Pull each line holding the word "circuit" from the data.
______
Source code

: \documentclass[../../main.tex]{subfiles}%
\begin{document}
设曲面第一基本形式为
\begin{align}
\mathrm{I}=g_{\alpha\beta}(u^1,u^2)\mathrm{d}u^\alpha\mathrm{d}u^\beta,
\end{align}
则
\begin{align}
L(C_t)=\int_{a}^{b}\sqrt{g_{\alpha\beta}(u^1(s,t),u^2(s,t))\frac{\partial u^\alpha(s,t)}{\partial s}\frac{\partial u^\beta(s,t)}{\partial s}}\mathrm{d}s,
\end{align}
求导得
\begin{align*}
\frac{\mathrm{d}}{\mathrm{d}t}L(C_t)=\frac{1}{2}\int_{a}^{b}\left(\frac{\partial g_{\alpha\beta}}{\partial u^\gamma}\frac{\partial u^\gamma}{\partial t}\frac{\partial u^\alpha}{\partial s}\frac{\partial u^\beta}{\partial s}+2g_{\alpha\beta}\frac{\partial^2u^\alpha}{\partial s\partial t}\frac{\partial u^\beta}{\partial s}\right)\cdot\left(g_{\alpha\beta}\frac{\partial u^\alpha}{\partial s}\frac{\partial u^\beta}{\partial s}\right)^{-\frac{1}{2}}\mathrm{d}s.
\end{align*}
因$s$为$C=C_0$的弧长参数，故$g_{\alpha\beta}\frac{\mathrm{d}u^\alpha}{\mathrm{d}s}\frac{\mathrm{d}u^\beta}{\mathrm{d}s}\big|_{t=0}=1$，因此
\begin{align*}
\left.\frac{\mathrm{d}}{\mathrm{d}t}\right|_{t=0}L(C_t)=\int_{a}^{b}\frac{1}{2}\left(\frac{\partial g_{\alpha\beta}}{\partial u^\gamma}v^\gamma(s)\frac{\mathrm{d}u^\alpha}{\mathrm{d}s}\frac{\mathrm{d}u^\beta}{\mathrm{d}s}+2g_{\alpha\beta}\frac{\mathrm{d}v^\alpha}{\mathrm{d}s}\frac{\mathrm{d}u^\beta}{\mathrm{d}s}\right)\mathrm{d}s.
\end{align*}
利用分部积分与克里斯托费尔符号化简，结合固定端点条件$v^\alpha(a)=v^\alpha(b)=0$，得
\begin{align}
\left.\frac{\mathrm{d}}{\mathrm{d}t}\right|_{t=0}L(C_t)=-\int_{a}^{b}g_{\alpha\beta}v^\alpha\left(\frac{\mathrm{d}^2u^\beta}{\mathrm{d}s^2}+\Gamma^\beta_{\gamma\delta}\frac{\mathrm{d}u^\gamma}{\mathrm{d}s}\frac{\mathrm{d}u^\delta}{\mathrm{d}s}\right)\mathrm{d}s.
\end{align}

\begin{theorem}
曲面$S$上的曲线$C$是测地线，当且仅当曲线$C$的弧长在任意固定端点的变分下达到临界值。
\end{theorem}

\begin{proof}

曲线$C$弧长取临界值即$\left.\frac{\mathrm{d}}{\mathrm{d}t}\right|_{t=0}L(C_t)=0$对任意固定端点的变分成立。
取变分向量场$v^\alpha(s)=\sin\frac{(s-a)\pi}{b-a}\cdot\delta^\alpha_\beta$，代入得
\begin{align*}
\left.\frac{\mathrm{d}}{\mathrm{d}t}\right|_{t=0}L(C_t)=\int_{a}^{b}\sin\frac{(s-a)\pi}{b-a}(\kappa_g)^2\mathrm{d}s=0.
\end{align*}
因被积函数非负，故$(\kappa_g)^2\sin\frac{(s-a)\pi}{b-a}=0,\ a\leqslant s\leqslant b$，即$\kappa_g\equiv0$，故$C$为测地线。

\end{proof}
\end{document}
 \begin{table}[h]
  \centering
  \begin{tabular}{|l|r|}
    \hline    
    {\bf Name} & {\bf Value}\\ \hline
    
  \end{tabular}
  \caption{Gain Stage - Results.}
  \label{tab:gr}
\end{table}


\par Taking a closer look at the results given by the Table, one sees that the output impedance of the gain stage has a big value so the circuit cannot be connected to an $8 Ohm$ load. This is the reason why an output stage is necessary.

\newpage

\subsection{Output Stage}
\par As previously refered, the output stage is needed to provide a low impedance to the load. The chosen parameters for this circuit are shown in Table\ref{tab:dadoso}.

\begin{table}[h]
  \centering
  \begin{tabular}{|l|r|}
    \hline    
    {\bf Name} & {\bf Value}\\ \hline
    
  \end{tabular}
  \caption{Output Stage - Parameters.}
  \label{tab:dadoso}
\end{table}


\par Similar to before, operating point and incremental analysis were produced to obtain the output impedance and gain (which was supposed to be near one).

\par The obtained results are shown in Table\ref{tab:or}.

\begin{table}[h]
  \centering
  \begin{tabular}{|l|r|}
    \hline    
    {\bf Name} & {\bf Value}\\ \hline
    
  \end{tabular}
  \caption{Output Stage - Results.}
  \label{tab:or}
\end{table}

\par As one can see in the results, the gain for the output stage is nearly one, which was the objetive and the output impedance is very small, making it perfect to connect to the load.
______
Exercise result:
\par Taking a closer look at the results given by the Table, one sees that the output impedance of the gain stage has a big value so the circuit cannot be connected to an $8 Ohm$ load. This is the reason why an output stage is necessary.
\par As previously refered, the output stage is needed to provide a low impedance to the load. The chosen parameters for this circuit are shown in Table\ref{tab:dadoso}.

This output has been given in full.